Positioning technology enables bronchoscopy to give 3D images of
complex lung structures
16 July 2008
A new type of bronchoscopy uses positioning technology to generate 3D
images of the far reaches of complex lung structures. Called
electromagnetic navigational bronchoscopy, it is expected to help
pulmonologists better diagnose lung cancer, pneumonia and various
"This new technology allows us to see safely and clearly into those
deep regions of the lungs and diagnose exactly what's causing the
respiratory problem," said pulmonologist Dr Suneel Kumar of the
Presbyterian Hospital of Dallas, where the technology is being used.
Chest x-rays can show peripheral lesions in the lungs of patients,
but only about half of those are accessible by traditional bronchoscopy,
which involves inserting a flexible catheter tube down the patient's
throat and into the lungs.

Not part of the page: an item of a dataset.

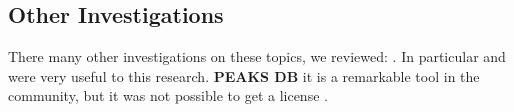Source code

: \subsection{Other Investigations}
\label{section:other-investigations}
There many other investigations on these topics, we reviewed: \cite{Danick1999DeSpectrometry, Chen2001ASpectrometry, Guthals2015TheNetworks, Bandeira2008Multi-spectraSpectrometry, Lu2003ASpectrometry, Taylor1997SequenceSpectrometry, Johnson2002SearchingSpectrometry., Taylor2001ImplementationSpectrometry., Grossmann2005AUDENS:Sequencing, Fischer2005NovoHMM:Sequencing}.
In particular \citeauthor{Chen2001ASpectrometry} \cite{Chen2001ASpectrometry} and \citeauthor{Bandeira2008Multi-spectraSpectrometry} \cite{Bandeira2008Multi-spectraSpectrometry} were very useful to this research. \textbf{PEAKS DB} it is a remarkable tool in the community, but it was not possible to get a license  \cite{Zhang2012PEAKSIdentification}.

Up to now, most lesions beyond the reach of a
standard bronchoscopy were further investigated with more invasive
procedures that had side effects some patients could not tolerate.
"This new technology allows us to more aggressively investigate the
origin of disease in the lungs with less impact on the patient," said
Presbyterian pulmonologist Dr Howard Mintz. "We're able to more
accurately diagnose the condition of the lung and, in turn, better care
for the patient."
The new system uses a steerable catheter that can also access and
biopsy lymph nodes that are near the bronchial tree or trachea.
"This technology has the potential to help us diagnose complex
problems of the lungs and thoracic cavity with a relatively simple
procedure," said pulmonologist Dr Gary Weinstein, Presbyterian's chief
of critical care medicine. "It's an example of technology truly
improving clinical care and reducing impact on the patient."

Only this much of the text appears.